The new base editor — described in a paper published on 25 October in Nature1 — works in the other direction, converting T to C or A to G. It can therefore undo the most common types of ‘point mutation’, which involve single aberrant bases.
In human embryonic kidney cells and bone-cancer cells, the technique made the desired corrections with about 50% efficiency and almost no detectable by-products. By comparison, a more conventional CRISPR-based method, in which scientists insert a strand of DNA containing the desired base change, fixed the same single-base differences with less than 5% efficiency and often caused undesired insertions or deletions of large chunks of DNA.
“This is a major breakthrough in the field of genome editing,” says Jin-Soo Kim, a molecular geneticist at Seoul National University.
Tricks of the trade
Another method, described in a study published on 25 October in Science2 and led by Broad Institute bioengineer Feng Zhang, performs a similar conversion, but for RNA instead of DNA. It turns an A into inosine (I), which is read as a G by the cell’s protein-building machinery. This allows for a temporary correction of a disease-causing mutation without permanent alteration to the genome — a potentially safer option when it comes to gene-fixing therapeutics, although the treatment would need to be administered repeatedly.

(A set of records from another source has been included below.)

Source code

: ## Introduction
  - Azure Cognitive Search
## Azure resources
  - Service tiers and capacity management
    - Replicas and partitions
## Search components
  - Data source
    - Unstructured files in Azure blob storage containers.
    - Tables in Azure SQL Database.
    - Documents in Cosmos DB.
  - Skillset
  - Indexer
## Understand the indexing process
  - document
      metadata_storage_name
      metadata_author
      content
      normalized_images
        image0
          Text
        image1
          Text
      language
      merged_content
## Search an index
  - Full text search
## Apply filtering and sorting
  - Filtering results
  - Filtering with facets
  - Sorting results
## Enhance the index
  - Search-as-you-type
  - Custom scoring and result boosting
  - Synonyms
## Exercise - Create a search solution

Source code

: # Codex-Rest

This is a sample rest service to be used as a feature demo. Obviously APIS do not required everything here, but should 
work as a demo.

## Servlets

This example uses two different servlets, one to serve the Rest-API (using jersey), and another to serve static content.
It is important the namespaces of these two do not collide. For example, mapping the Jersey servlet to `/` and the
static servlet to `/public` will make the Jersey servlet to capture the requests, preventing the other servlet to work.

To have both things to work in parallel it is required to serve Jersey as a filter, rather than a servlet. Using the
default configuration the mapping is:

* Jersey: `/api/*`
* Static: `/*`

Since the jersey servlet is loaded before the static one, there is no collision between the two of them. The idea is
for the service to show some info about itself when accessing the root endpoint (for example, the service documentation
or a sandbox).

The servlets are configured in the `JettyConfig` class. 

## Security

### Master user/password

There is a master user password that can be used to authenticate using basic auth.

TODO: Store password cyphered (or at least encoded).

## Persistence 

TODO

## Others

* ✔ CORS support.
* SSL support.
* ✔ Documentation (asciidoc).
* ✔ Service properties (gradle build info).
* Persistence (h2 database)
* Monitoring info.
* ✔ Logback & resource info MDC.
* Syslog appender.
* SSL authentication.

It would also mean that researchers could alter a treatment as they gain a better understanding of the disease. “If you use RNA therapy,” Zhang says, “you can upgrade.”
His team’s RNA editor is based on a naturally occurring enzyme that rearranges the atoms in A to resemble I instead. The researchers fused the enzyme to a disabled version of the CRISPR system — one involving an RNA-targeted enzyme called Cas13, instead of the usual DNA-binding Cas9. With the help of a sequence-specific guide RNA molecule, they successfully corrected disease-causing mutations 23–35% of the time, with low incidences of off-target activity.
In the base-editing method pioneered by Liu’s team last year, the researchers engineered a naturally occurring enzyme and tethered it to a dud Cas9, which allowed them to convert C to T. But there is no equivalent enzyme found in nature for the opposite conversion in DNA. So the researchers started with an RNA-editing enzyme similar to the one Zhang’s group used.
The team guided the evolution of bacterial cells through seven generations, and used some protein engineering in the lab, to produce an enzyme that would recognize and manipulate DNA. The enzyme was able to rearrange atoms in adenine to change it into an inosine, which the cell reads as a guanine. The system then tricked the cell into inserting a cytosine into the unmodified DNA strand (see ‘Changing bases’).
SOURCE: REF. 1
“It represents a heroic effort,” says Dana Carroll, a genome-engineering researcher at the University of Utah in Salt Lake City, noting that the directed-evolution approach was something of a shot in the dark. “I wouldn’t have had the guts to try what they did,” Carroll says. “My hat’s off to David Liu.”
The ability to make four types of single-base conversion — A to G, G to A, C to T and T to C — “will be extremely valuable for precise therapeutic and agronomic editing”, says Caixia Gao, a plant geneticist at the Chinese Academy of Sciences’ Institute of Genetics and Developmental Biology in Beijing.
It could also prove useful in drug discovery and for DNA-based data storage, says Marcello Maresca, a gene-editing researcher at AstraZeneca in Gothenburg, Sweden.
The development of any other base editors will require enzymes that do not occur in nature, even for conversions in RNA. But that kind of obstacle has not stopped Liu before. “We’ll keep trying until the community has developed all possible base editors,” he says.